→ WHAT TO DO:
Return only those lines of the material that contain "itemize".

START STORED DATA

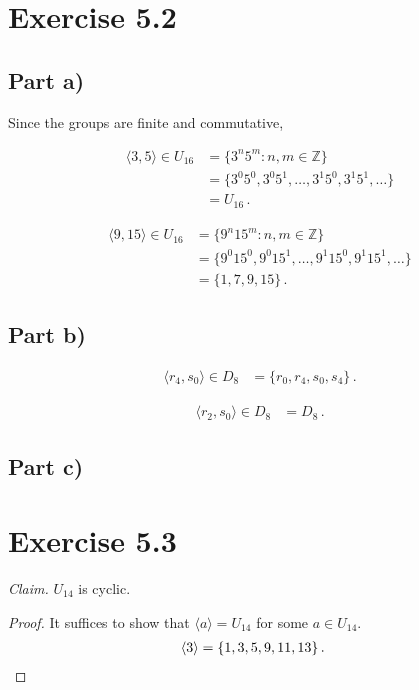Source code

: \documentclass{abrice}
\newcommand{\Z}{\mathbb{Z}}
\begin{document}
\section{Exercise 5.2}

\subsection{Part a)}

Since the groups are finite and commutative,

\begin{align*}
  \langle 3, 5 \rangle \in U_{16}
  & = \{ 3^n 5^m : n, m \in \Z \} \\
  & = \{ 3^0 5^0, 3^0 5^1, \ldots, 3^1 5^{0}, 3^1 5^1, \ldots \} \\
  & = U_{16}\, .
\end{align*}

\begin{align*}
  \langle 9, 15 \rangle \in U_{16}
  & = \{ 9^n 15^m : n,m \in \Z \} \\
  & = \{ 9^0 15^0, 9^0 15^1, \ldots, 9^1 15^0, 9^1 15^1, \ldots \} \\
  & = \{ 1, 7, 9, 15 \}\, .
\end{align*}

\subsection{Part b)}

\begin{align*}
  \langle r_4, s_0 \rangle \in D_8
  & = \{ r_0, r_4, s_0, s_4 \}\, .
\end{align*}

\begin{align*}
  \langle r_2, s_0 \rangle \in D_8
  & = D_8\, .
\end{align*}

\subsection{Part c)}

\section{Exercise 5.3}

\textit{Claim.} $U_{14}$ is cyclic.

\begin{proof}
  It suffices to show that $\langle a \rangle = U_{14}$ for some $a \in
  U_{14}$.
  \begin{align*}
    & \langle 3 \rangle = \{ 1, 3, 5, 9, 11, 13\}\, . \qedhere
  \end{align*}
\end{proof}
\end{document}
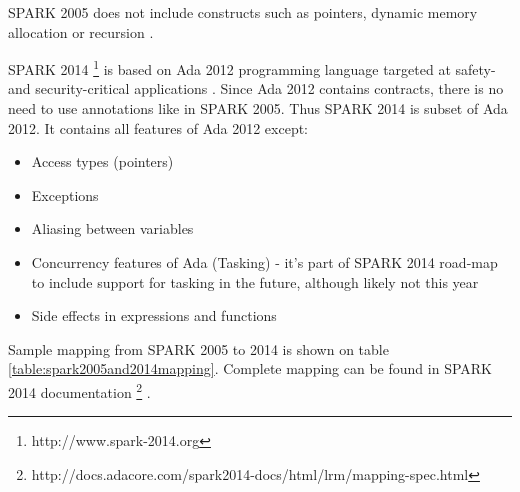 SPARK 2005 does not include constructs such as pointers, dynamic memory allocation or recursion \cite{Spark:Article}.

SPARK 2014 \footnote{http://www.spark-2014.org} is based on Ada 2012 programming language targeted at safety- and security-critical applications \cite{Spark2014:Paper}. Since Ada 2012 contains contracts, there is no need to use annotations like in SPARK 2005. Thus SPARK 2014 is subset of Ada 2012. It contains all features of Ada 2012 except:
\begin{itemize} \itemsep1pt \parskip0pt 
 	\item Access types (pointers)
 	\item Exceptions
	\item Aliasing between variables
	\item Concurrency features of Ada (Tasking) - it's part of SPARK 2014 road-map to include support for tasking in the future, although likely not this year
	\item Side effects in expressions and functions
\end{itemize}

Sample mapping from SPARK 2005 to 2014 is shown on table \ref{table:spark2005and2014mapping}. Complete mapping can be found in SPARK 2014 documentation \footnote{http://docs.adacore.com/spark2014-docs/html/lrm/mapping-spec.html} \cite{Spark2014refManual:Online}.

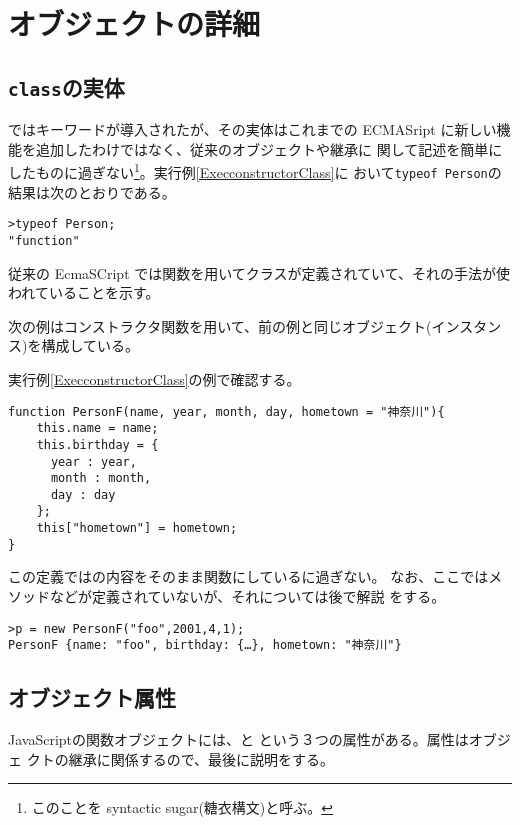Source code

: \chapter{オブジェクトの詳細}
\section{\protect\texttt{class}の実体}
\ES ではキーワードが導入されたが、その実体はこれまでの
ECMASript に新しい機能を追加したわけではなく、従来のオブジェクトや継承に
関して記述を簡単にしたものに過ぎない\footnote{このことを syntactic
sugar(糖衣構文)と呼ぶ。}。実行例\ref{ExecconstructorClass}に
おいて\texttt{typeof Person}の結果は次のとおりである。
\begin{Verbatim}
>typeof Person;
"function"
\end{Verbatim}
従来の EcmaSCript では関数を用いてクラスが定義されていて、それの手法が使
われていることを示す。
\begin{Exec}\label{constructor}\upshape
次の例はコンストラクタ関数を用いて、前の例と同じオブジェクト(インスタン
 ス)を構成している。

 実行例\ref{ExecconstructorClass}の例で確認する。
\begin{Verbatim}
function PersonF(name, year, month, day, hometown = "神奈川"){
    this.name = name;
    this.birthday = {
      year : year,
      month : month,
      day : day
    };
    this["hometown"] = hometown;
}
\end{Verbatim}
 この定義ではの内容をそのまま関数にしているに過ぎない。
 なお、ここではメソッドなどが定義されていないが、それについては後で解説
 をする。
 \end{Exec}
\begin{Verbatim}
>p = new PersonF("foo",2001,4,1);
PersonF {name: "foo", birthday: {…}, hometown: "神奈川"}
\end{Verbatim}
\section{オブジェクト属性}
JavaScriptの関数オブジェクトには、と
という３つの属性がある。属性はオブジェ
クトの継承に関係するので、最後に説明をする。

END STORED DATA

→ SOLUTION FOR THIS PROBLEM:
\begin{itemize} \itemsep1pt \parskip0pt 
\end{itemize}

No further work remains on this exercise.